In the records that follow, show each line where the word "systems" is present.

BEGIN Source data

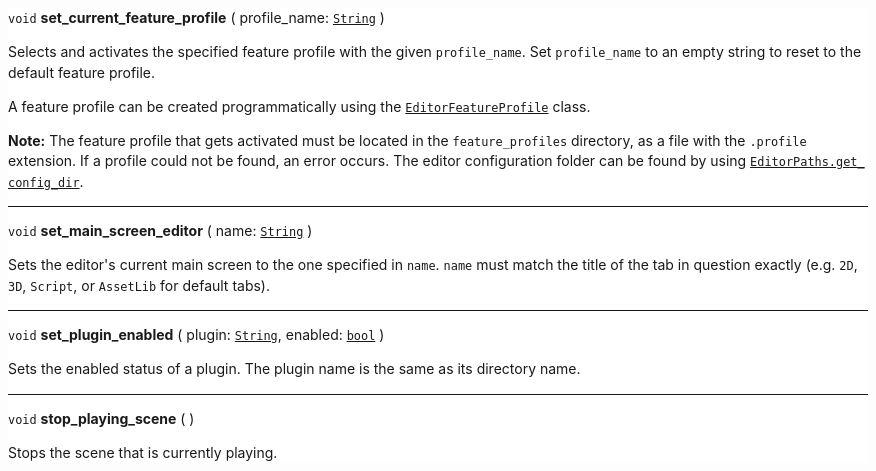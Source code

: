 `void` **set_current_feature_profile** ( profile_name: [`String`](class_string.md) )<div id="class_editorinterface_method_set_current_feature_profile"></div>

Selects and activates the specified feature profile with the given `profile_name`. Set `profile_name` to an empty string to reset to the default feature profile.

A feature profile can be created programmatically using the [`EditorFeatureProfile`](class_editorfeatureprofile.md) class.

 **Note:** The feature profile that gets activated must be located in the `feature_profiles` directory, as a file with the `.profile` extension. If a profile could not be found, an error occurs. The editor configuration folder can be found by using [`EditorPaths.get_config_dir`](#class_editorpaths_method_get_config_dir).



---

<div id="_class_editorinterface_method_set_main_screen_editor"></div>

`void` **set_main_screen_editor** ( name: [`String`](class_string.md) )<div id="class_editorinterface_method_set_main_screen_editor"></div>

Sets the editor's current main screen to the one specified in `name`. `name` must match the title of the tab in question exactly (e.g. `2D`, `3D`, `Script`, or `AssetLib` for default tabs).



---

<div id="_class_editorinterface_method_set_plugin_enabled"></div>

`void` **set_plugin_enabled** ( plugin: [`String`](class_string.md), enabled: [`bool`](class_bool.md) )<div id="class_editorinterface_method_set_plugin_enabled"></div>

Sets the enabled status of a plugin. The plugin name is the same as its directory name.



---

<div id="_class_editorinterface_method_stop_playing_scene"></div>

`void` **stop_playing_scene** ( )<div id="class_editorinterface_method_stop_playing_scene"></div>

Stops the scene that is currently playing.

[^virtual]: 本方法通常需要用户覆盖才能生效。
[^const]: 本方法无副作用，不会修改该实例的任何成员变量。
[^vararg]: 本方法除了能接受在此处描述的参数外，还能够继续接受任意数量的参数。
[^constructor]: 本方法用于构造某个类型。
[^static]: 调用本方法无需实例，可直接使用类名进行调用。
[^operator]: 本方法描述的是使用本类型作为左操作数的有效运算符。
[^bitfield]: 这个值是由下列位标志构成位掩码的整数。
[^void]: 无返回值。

END Source data
BEGIN Source data

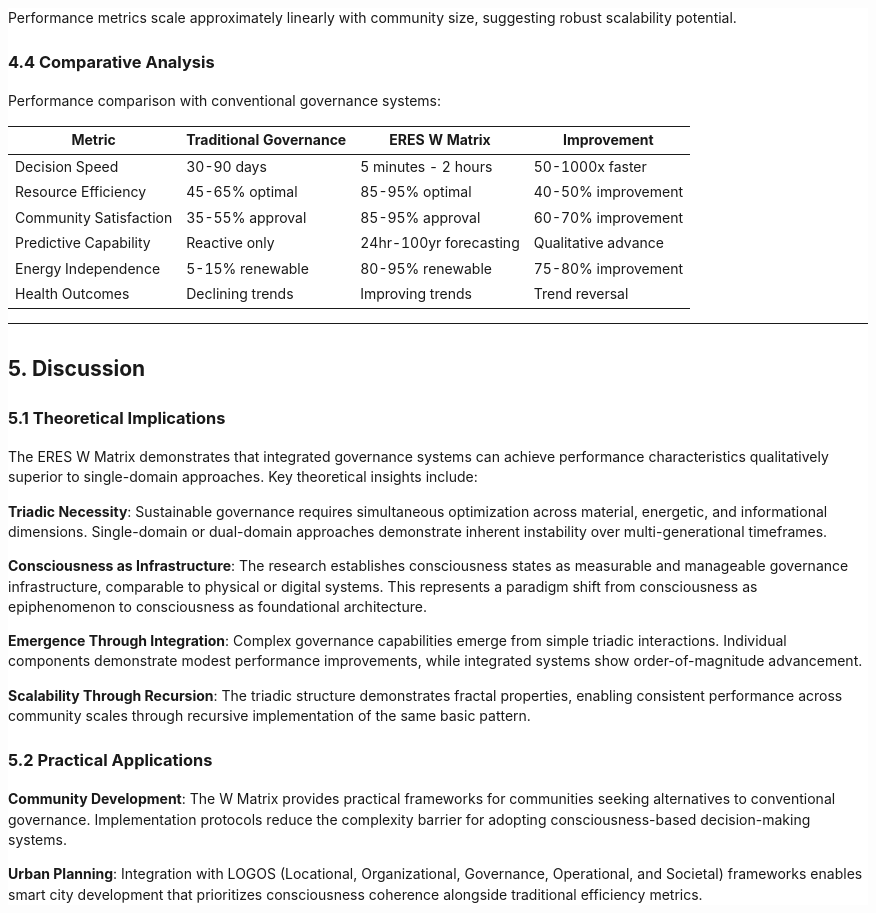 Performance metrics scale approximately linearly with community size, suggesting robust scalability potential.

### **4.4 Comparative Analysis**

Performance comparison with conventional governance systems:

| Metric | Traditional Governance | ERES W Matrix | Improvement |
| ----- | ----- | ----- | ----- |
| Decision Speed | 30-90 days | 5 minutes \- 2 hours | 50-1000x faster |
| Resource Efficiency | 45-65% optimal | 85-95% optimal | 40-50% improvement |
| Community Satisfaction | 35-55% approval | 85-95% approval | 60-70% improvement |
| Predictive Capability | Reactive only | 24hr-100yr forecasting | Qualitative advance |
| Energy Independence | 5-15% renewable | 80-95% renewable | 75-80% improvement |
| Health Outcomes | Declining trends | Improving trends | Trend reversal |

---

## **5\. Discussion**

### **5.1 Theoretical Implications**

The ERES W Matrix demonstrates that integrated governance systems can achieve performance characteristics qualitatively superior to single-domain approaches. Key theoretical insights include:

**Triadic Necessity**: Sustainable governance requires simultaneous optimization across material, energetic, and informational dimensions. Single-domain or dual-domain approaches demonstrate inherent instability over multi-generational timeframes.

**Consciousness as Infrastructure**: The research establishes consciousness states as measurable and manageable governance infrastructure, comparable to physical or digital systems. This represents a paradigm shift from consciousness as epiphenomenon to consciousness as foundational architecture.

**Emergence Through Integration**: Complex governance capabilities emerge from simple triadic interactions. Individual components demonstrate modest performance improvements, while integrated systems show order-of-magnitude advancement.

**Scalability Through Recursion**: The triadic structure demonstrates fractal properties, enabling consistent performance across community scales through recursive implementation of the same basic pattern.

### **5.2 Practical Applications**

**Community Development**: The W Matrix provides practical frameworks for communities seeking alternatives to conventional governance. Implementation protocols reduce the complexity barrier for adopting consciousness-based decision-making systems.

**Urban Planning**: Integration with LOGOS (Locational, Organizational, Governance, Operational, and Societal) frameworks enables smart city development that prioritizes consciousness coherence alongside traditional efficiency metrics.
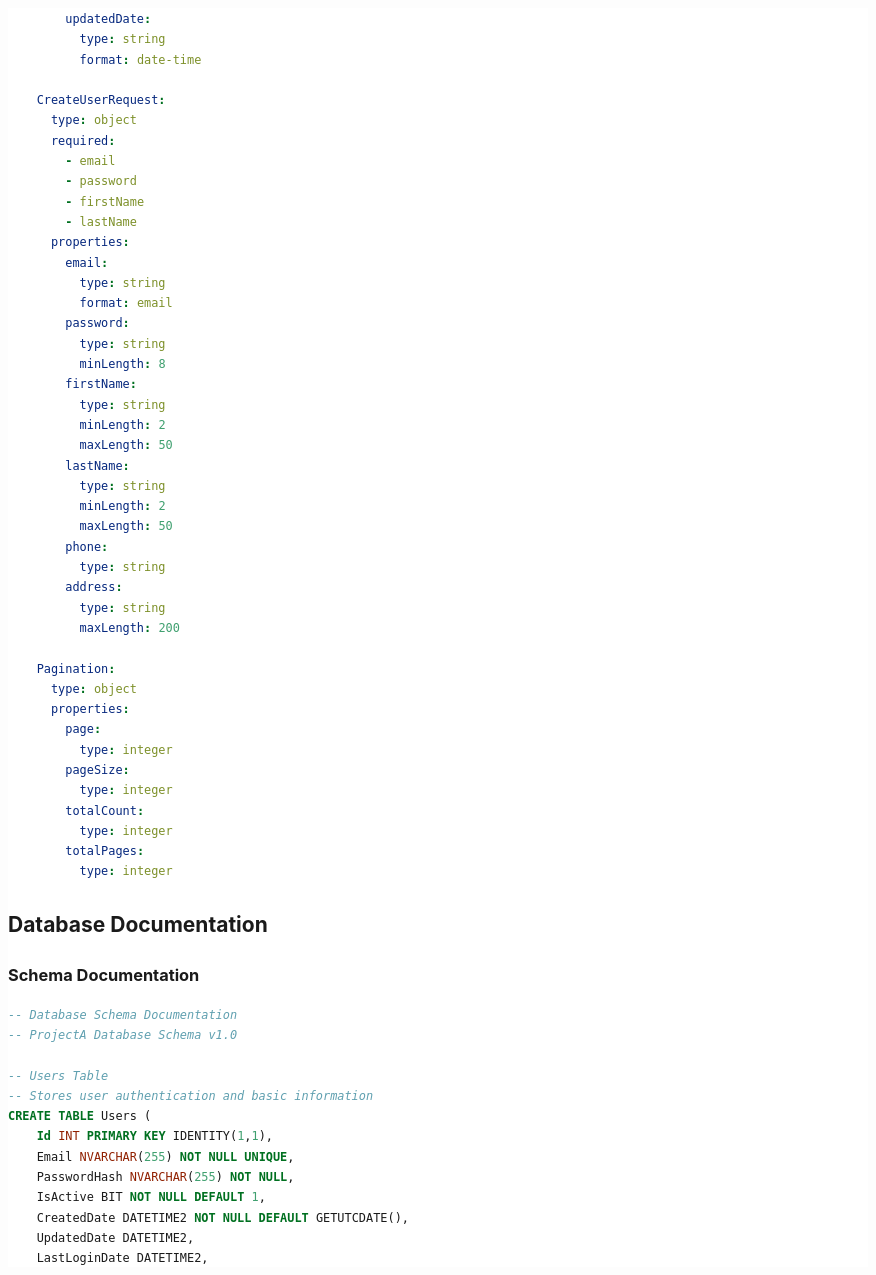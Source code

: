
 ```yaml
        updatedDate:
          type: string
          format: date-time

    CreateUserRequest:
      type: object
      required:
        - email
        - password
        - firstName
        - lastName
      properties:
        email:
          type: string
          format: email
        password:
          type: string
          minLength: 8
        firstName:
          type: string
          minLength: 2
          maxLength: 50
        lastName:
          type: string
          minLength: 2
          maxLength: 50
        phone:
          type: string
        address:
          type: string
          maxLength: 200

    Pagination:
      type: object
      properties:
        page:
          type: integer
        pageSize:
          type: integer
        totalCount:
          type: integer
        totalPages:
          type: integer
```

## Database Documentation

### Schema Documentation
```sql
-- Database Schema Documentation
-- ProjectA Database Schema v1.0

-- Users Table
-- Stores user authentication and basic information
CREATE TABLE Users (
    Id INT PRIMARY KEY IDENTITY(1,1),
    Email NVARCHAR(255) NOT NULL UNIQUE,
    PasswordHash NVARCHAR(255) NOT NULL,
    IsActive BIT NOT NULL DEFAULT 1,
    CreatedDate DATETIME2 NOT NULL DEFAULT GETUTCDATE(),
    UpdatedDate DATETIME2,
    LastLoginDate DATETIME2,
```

END Source data

*Exercise response:*
Performance comparison with conventional governance systems:
The ERES W Matrix demonstrates that integrated governance systems can achieve performance characteristics qualitatively superior to single-domain approaches. Key theoretical insights include:
**Consciousness as Infrastructure**: The research establishes consciousness states as measurable and manageable governance infrastructure, comparable to physical or digital systems. This represents a paradigm shift from consciousness as epiphenomenon to consciousness as foundational architecture.
**Emergence Through Integration**: Complex governance capabilities emerge from simple triadic interactions. Individual components demonstrate modest performance improvements, while integrated systems show order-of-magnitude advancement.
**Community Development**: The W Matrix provides practical frameworks for communities seeking alternatives to conventional governance. Implementation protocols reduce the complexity barrier for adopting consciousness-based decision-making systems.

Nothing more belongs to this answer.